PROBLEM STATEMENT
Look below for the line containing "[Session 1 : All" and the line containing "# Session 1 : All about LBD Certificates"; repeat exactly those two lines and all lines between them, and nothing else.

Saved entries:
-- -- --

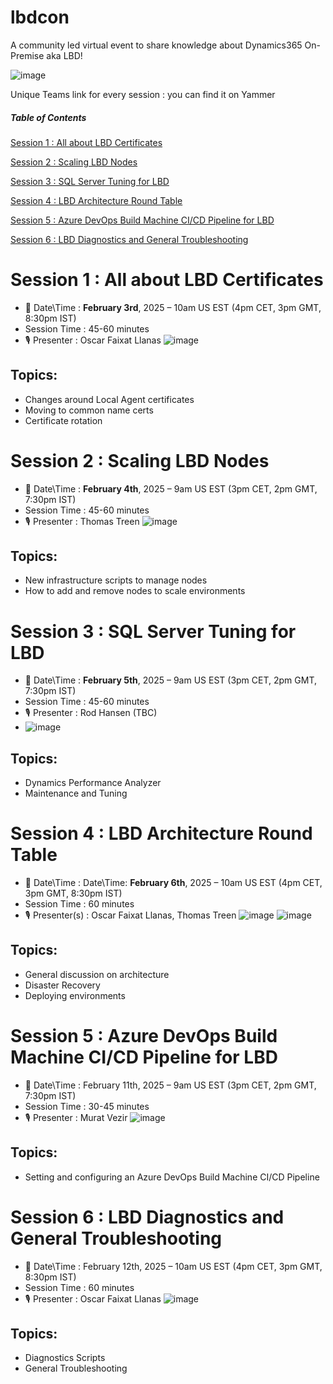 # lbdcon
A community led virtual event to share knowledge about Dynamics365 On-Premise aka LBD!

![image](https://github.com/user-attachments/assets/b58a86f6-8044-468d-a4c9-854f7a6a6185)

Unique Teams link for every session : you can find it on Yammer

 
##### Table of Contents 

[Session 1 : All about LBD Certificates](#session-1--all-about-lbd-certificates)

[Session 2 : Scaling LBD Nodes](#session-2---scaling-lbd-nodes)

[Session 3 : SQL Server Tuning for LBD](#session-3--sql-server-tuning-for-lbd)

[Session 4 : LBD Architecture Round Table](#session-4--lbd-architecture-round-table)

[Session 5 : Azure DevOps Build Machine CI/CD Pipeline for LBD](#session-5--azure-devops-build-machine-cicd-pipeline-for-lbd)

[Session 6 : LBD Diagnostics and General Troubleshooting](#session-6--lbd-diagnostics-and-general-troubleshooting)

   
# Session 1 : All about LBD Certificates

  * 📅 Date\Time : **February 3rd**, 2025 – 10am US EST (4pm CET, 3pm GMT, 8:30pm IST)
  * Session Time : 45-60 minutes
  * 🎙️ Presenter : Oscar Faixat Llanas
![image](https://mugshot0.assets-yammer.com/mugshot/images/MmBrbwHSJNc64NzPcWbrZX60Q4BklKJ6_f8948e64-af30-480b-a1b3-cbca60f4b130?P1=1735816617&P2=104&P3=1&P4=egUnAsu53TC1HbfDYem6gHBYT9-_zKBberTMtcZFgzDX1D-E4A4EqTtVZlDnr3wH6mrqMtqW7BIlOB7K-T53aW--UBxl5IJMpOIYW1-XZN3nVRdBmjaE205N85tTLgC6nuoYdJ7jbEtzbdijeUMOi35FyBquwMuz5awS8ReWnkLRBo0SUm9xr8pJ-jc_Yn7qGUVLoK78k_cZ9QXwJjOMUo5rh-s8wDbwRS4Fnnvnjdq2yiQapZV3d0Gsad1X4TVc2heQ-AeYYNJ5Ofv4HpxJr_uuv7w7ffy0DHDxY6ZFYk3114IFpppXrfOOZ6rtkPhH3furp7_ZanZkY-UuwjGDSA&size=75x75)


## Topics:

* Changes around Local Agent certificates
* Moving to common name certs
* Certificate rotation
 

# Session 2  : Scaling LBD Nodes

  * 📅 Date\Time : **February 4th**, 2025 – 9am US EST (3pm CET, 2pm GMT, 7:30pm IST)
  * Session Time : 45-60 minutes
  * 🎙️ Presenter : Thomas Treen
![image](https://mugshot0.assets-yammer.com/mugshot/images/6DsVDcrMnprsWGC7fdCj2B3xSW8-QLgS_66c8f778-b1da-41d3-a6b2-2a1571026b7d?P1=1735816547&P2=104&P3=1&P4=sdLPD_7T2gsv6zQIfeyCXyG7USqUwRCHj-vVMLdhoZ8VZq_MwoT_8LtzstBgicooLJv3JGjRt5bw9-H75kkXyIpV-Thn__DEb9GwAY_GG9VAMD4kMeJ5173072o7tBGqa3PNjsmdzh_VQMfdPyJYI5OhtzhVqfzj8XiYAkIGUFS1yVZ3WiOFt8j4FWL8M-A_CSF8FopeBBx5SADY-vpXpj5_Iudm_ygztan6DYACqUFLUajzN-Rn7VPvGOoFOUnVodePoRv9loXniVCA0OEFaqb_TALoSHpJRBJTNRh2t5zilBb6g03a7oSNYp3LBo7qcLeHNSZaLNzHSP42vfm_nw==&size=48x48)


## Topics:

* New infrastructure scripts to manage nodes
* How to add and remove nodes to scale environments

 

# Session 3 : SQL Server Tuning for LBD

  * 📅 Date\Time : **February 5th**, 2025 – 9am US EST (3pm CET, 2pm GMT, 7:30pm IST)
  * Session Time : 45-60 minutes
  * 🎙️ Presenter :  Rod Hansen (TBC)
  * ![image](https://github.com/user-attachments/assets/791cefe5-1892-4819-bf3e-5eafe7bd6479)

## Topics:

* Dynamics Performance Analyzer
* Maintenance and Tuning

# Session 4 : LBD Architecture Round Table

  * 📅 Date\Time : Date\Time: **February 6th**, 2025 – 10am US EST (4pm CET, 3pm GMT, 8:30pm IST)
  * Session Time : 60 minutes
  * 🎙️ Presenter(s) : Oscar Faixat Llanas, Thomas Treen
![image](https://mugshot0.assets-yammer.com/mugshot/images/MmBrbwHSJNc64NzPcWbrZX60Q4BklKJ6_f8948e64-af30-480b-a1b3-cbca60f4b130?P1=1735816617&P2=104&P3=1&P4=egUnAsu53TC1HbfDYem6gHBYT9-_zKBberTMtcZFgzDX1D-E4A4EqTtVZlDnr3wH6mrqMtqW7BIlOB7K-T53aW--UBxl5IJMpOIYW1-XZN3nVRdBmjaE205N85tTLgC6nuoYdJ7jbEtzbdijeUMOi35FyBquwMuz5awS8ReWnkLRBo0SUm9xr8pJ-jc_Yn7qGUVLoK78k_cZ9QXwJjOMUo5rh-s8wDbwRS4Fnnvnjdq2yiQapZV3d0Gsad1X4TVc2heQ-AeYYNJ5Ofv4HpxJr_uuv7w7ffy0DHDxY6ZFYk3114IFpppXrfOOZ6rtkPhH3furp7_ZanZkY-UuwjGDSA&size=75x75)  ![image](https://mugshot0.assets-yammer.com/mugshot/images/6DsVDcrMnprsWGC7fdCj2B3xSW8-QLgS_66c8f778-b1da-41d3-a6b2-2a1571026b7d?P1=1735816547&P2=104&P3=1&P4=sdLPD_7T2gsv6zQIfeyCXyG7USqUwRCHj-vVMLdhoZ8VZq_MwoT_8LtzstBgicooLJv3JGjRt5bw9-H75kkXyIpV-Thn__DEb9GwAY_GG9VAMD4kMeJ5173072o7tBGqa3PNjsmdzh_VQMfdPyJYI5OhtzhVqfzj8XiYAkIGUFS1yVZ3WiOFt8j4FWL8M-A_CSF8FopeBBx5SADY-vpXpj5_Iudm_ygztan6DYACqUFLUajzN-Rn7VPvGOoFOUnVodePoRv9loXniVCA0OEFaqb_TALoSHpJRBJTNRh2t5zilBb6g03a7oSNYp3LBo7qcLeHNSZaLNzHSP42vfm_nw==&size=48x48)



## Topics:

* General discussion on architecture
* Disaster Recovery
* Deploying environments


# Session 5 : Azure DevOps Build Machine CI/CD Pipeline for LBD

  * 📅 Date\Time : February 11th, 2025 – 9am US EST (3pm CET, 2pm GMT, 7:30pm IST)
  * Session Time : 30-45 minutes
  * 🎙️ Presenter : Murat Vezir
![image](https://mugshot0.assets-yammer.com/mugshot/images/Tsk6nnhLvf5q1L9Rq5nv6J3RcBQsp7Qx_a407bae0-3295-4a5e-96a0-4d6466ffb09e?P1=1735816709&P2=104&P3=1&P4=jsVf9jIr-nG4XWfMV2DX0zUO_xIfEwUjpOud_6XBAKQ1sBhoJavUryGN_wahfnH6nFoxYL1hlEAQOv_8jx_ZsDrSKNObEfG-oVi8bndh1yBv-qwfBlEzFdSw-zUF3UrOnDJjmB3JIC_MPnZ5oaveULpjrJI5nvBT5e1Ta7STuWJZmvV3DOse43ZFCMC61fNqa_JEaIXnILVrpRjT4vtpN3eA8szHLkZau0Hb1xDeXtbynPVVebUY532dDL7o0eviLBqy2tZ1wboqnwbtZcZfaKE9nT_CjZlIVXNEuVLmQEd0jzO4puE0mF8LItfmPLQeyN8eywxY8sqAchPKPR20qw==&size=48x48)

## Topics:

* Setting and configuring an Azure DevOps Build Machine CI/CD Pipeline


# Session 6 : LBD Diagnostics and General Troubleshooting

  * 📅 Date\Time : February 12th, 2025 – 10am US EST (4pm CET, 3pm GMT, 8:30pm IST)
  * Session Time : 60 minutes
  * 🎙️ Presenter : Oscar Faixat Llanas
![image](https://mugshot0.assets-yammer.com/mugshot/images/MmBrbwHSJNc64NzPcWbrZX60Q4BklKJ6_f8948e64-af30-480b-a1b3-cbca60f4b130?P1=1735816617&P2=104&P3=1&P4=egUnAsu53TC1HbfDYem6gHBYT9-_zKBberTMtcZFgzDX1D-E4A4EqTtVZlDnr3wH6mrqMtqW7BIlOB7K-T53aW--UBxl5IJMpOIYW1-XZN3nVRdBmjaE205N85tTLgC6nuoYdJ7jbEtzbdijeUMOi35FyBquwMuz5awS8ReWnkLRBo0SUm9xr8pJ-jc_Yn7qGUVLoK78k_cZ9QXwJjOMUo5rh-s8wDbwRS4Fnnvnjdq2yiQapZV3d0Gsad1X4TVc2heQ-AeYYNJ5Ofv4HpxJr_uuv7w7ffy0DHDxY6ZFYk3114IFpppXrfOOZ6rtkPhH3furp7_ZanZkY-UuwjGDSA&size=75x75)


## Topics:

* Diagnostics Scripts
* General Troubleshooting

-- -- --

WRITTEN RESPONSE
[Session 1 : All about LBD Certificates](#session-1--all-about-lbd-certificates)

[Session 2 : Scaling LBD Nodes](#session-2---scaling-lbd-nodes)

[Session 3 : SQL Server Tuning for LBD](#session-3--sql-server-tuning-for-lbd)

[Session 4 : LBD Architecture Round Table](#session-4--lbd-architecture-round-table)

[Session 5 : Azure DevOps Build Machine CI/CD Pipeline for LBD](#session-5--azure-devops-build-machine-cicd-pipeline-for-lbd)

[Session 6 : LBD Diagnostics and General Troubleshooting](#session-6--lbd-diagnostics-and-general-troubleshooting)

   
# Session 1 : All about LBD Certificates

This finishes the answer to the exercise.